■ Source records

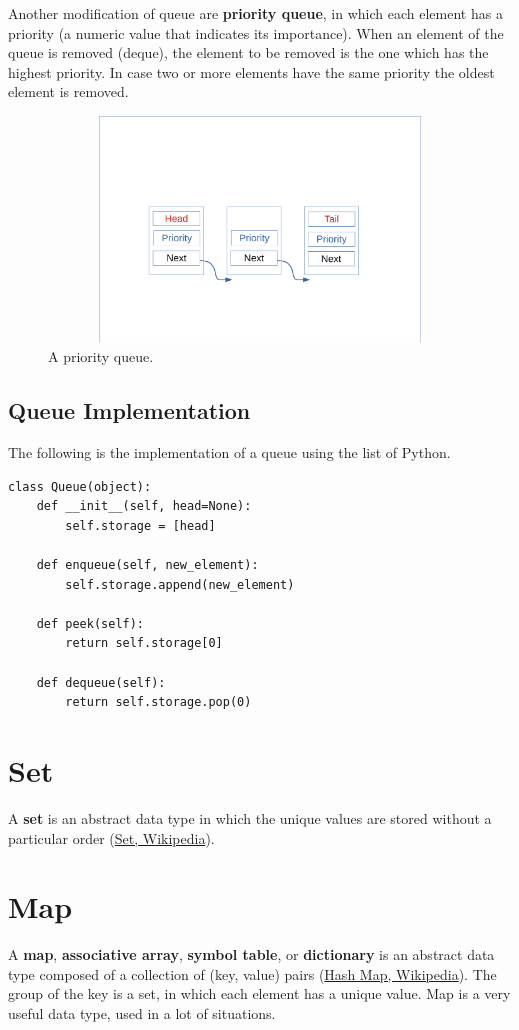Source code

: Another modification of queue are \textbf{priority queue}, in which each element has a priority (a numeric value that indicates its importance). When an element of the queue is removed (deque), the element to be removed is the one which has the highest priority. In case two or more elements have the same priority the oldest element is removed.

\begin{figure}[h]
	\includegraphics[width=14cm,height=6cm]{chapters/datastructures/images/queue_3.pdf}
	\caption[]{A priority queue.}
	\label{queue_3}
\end{figure}

\subsection{Queue Implementation}
The following is the implementation of a queue using the list of Python.
\begin{lstlisting}[caption={Queue implementation.}]
class Queue(object):
	def __init__(self, head=None):
		self.storage = [head]
	
	def enqueue(self, new_element):
		self.storage.append(new_element)
	
	def peek(self):
		return self.storage[0]
	
	def dequeue(self):
		return self.storage.pop(0)
\end{lstlisting}

\section{Set}
A \textbf{set} is an abstract data type in which the unique values are stored without a particular order \cite{wikiset} (\href{https://en.wikipedia.org/wiki/Set_(abstract_data_type)}{Set, Wikipedia}).

\section{Map}
A \textbf{map}, \textbf{associative array}, \textbf{symbol table}, or \textbf{dictionary} is an abstract data type composed of a collection of (key, value) pairs \cite{wikihashmap} (\href{https://en.wikipedia.org/wiki/Associative_array}{Hash Map, Wikipedia}). The group of the key is a set, in which each element has a unique value. Map is a very useful data type, used in a lot of situations.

■ Problem description
In transcribing the material above, reproduce each line exactly and include none of the pictures.

■ Result of this exercise
Source code

: Another modification of queue are \textbf{priority queue}, in which each element has a priority (a numeric value that indicates its importance). When an element of the queue is removed (deque), the element to be removed is the one which has the highest priority. In case two or more elements have the same priority the oldest element is removed.

\begin{figure}[h]
	\includegraphics[width=14cm,height=6cm]{chapters/datastructures/images/queue_3.pdf}
	\caption[]{A priority queue.}
	\label{queue_3}
\end{figure}

\subsection{Queue Implementation}
The following is the implementation of a queue using the list of Python.
\begin{lstlisting}[caption={Queue implementation.}]
class Queue(object):
	def __init__(self, head=None):
		self.storage = [head]
	
	def enqueue(self, new_element):
		self.storage.append(new_element)
	
	def peek(self):
		return self.storage[0]
	
	def dequeue(self):
		return self.storage.pop(0)
\end{lstlisting}

\section{Set}
A \textbf{set} is an abstract data type in which the unique values are stored without a particular order \cite{wikiset} (\href{https://en.wikipedia.org/wiki/Set_(abstract_data_type)}{Set, Wikipedia}).

\section{Map}
A \textbf{map}, \textbf{associative array}, \textbf{symbol table}, or \textbf{dictionary} is an abstract data type composed of a collection of (key, value) pairs \cite{wikihashmap} (\href{https://en.wikipedia.org/wiki/Associative_array}{Hash Map, Wikipedia}). The group of the key is a set, in which each element has a unique value. Map is a very useful data type, used in a lot of situations.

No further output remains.